La formation professionnelle
La formation professionnelle
Tout salarié peut accéder à la formation dans l’entreprise et ce quelles que soient la forme et la durée de son contrat. La formation peut être mise en place soit à l’initiative de son employeur dans le cadre du plan de formation, soit de sa propre initiative via le congé individuel de formation (CIF), soit d’une décision conjointe du salarié et de l’employeur via le droit individuel à la formation (DIF).
Le plan de formation
Le plan de formation regroupe les actions de formation que l’employeur décide de faire suivre aux salariés, en fonction des besoins de l’entreprise. Il est seul responsable de l'élaboration de ce plan de formation. Une fois établi, il est soumis pour avis aux représentants du personnel. Le plan contient des actions d’adaptation au poste de travail, visant le maintien dans l’emploi ou de développement des compétences. L’employeur décide quels sont les salariés concernés, pour quelles actions et à quel moment.
Toutefois, si le plan prévoit d’assurer une formation aux employés du service commercial, il est tenu de la faire suivre à tous les salariés concernés (sauf exception). Pendant la formation, le salarié perçoit sa rémunération habituelle.
Si le salarié suit une action de développement des compétences, celle-ci peut se dérouler en dehors du temps de travail, par accord écrit avec l’employeur et dans la limite de 80 heures par an. Le salarié perçoit alors une allocation de formation égale à 50 % de sa rémunération nette.
Refus de suivre une formation : quelles conséquences ?
Le salarié ne peut refuser de suivre une formation décidée par l’employeur dans le cadre du plan de formation. Il risque le licenciement pour faute grave en cas de refus. Mais son consentement est requis si la formation se déroule hors temps de travail, s’il s’agit d’un bilan de compétences ou d’une démarche de validation des acquis de l’expérience.
L’employeur assure l’adaptation des salariés à leur poste de travail.
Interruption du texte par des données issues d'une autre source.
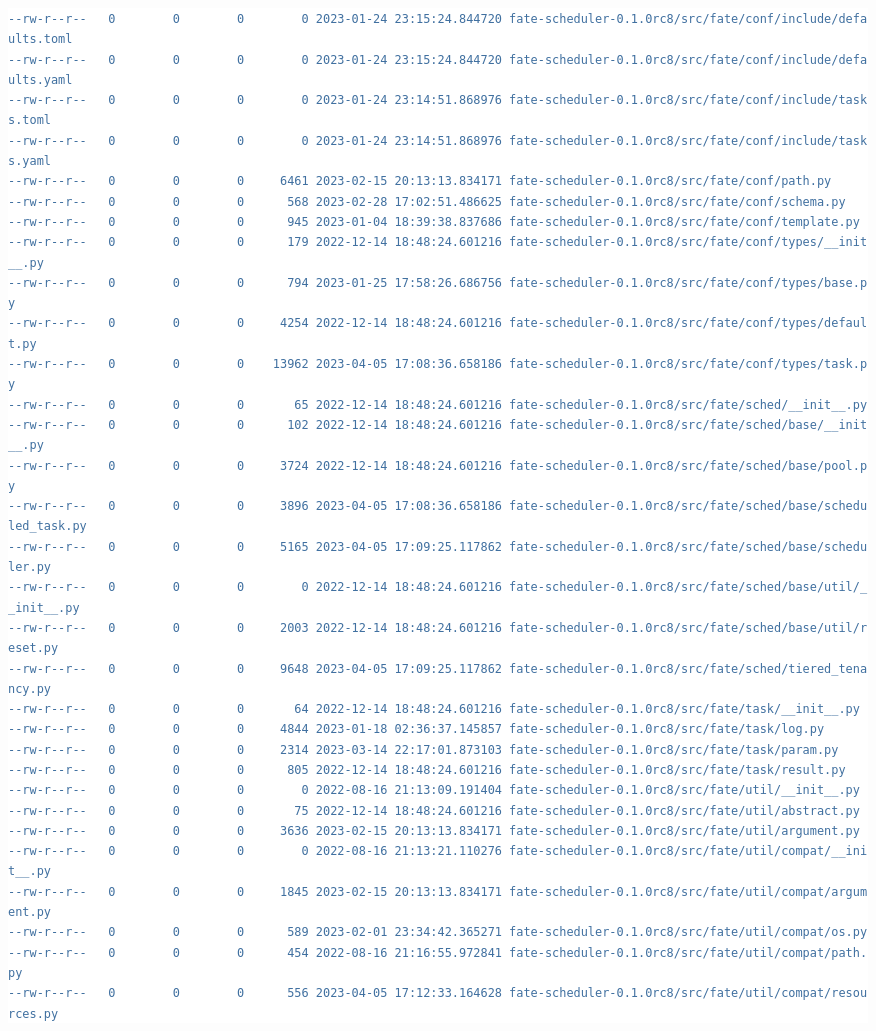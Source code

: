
 ```diff
--rw-r--r--   0        0        0        0 2023-01-24 23:15:24.844720 fate-scheduler-0.1.0rc8/src/fate/conf/include/defaults.toml
--rw-r--r--   0        0        0        0 2023-01-24 23:15:24.844720 fate-scheduler-0.1.0rc8/src/fate/conf/include/defaults.yaml
--rw-r--r--   0        0        0        0 2023-01-24 23:14:51.868976 fate-scheduler-0.1.0rc8/src/fate/conf/include/tasks.toml
--rw-r--r--   0        0        0        0 2023-01-24 23:14:51.868976 fate-scheduler-0.1.0rc8/src/fate/conf/include/tasks.yaml
--rw-r--r--   0        0        0     6461 2023-02-15 20:13:13.834171 fate-scheduler-0.1.0rc8/src/fate/conf/path.py
--rw-r--r--   0        0        0      568 2023-02-28 17:02:51.486625 fate-scheduler-0.1.0rc8/src/fate/conf/schema.py
--rw-r--r--   0        0        0      945 2023-01-04 18:39:38.837686 fate-scheduler-0.1.0rc8/src/fate/conf/template.py
--rw-r--r--   0        0        0      179 2022-12-14 18:48:24.601216 fate-scheduler-0.1.0rc8/src/fate/conf/types/__init__.py
--rw-r--r--   0        0        0      794 2023-01-25 17:58:26.686756 fate-scheduler-0.1.0rc8/src/fate/conf/types/base.py
--rw-r--r--   0        0        0     4254 2022-12-14 18:48:24.601216 fate-scheduler-0.1.0rc8/src/fate/conf/types/default.py
--rw-r--r--   0        0        0    13962 2023-04-05 17:08:36.658186 fate-scheduler-0.1.0rc8/src/fate/conf/types/task.py
--rw-r--r--   0        0        0       65 2022-12-14 18:48:24.601216 fate-scheduler-0.1.0rc8/src/fate/sched/__init__.py
--rw-r--r--   0        0        0      102 2022-12-14 18:48:24.601216 fate-scheduler-0.1.0rc8/src/fate/sched/base/__init__.py
--rw-r--r--   0        0        0     3724 2022-12-14 18:48:24.601216 fate-scheduler-0.1.0rc8/src/fate/sched/base/pool.py
--rw-r--r--   0        0        0     3896 2023-04-05 17:08:36.658186 fate-scheduler-0.1.0rc8/src/fate/sched/base/scheduled_task.py
--rw-r--r--   0        0        0     5165 2023-04-05 17:09:25.117862 fate-scheduler-0.1.0rc8/src/fate/sched/base/scheduler.py
--rw-r--r--   0        0        0        0 2022-12-14 18:48:24.601216 fate-scheduler-0.1.0rc8/src/fate/sched/base/util/__init__.py
--rw-r--r--   0        0        0     2003 2022-12-14 18:48:24.601216 fate-scheduler-0.1.0rc8/src/fate/sched/base/util/reset.py
--rw-r--r--   0        0        0     9648 2023-04-05 17:09:25.117862 fate-scheduler-0.1.0rc8/src/fate/sched/tiered_tenancy.py
--rw-r--r--   0        0        0       64 2022-12-14 18:48:24.601216 fate-scheduler-0.1.0rc8/src/fate/task/__init__.py
--rw-r--r--   0        0        0     4844 2023-01-18 02:36:37.145857 fate-scheduler-0.1.0rc8/src/fate/task/log.py
--rw-r--r--   0        0        0     2314 2023-03-14 22:17:01.873103 fate-scheduler-0.1.0rc8/src/fate/task/param.py
--rw-r--r--   0        0        0      805 2022-12-14 18:48:24.601216 fate-scheduler-0.1.0rc8/src/fate/task/result.py
--rw-r--r--   0        0        0        0 2022-08-16 21:13:09.191404 fate-scheduler-0.1.0rc8/src/fate/util/__init__.py
--rw-r--r--   0        0        0       75 2022-12-14 18:48:24.601216 fate-scheduler-0.1.0rc8/src/fate/util/abstract.py
--rw-r--r--   0        0        0     3636 2023-02-15 20:13:13.834171 fate-scheduler-0.1.0rc8/src/fate/util/argument.py
--rw-r--r--   0        0        0        0 2022-08-16 21:13:21.110276 fate-scheduler-0.1.0rc8/src/fate/util/compat/__init__.py
--rw-r--r--   0        0        0     1845 2023-02-15 20:13:13.834171 fate-scheduler-0.1.0rc8/src/fate/util/compat/argument.py
--rw-r--r--   0        0        0      589 2023-02-01 23:34:42.365271 fate-scheduler-0.1.0rc8/src/fate/util/compat/os.py
--rw-r--r--   0        0        0      454 2022-08-16 21:16:55.972841 fate-scheduler-0.1.0rc8/src/fate/util/compat/path.py
--rw-r--r--   0        0        0      556 2023-04-05 17:12:33.164628 fate-scheduler-0.1.0rc8/src/fate/util/compat/resources.py
```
Il veille au maintien de leur capacité à occuper un emploi (évolutions technologiques, organisations de travail…).
En cas de litige, la Cour de cassation est ferme sur le respect de ce devoir d’adaptation. Ainsi, deux salariées présentes dans l’entreprise depuis douze et vingt-quatre ans, licenciées pour motif économique, ont obtenu des dommages et intérêts en réparation du préjudice qu’elles avaient subi, n’ayant bénéficié que d’un stage de formation de trois jours durant leur carrière dans l’entreprise (chambre sociale, 23 octobre 2007, pourvoi n° 06-40.950).Le devoir d’adaptation ne signifie pas que l’employeur doit assurer la formation initiale qui manque au salarié. Ainsi il n’est pas tenu de financer des cours d’orthographe ou de grammaire à un salarié qui présente des lacunes.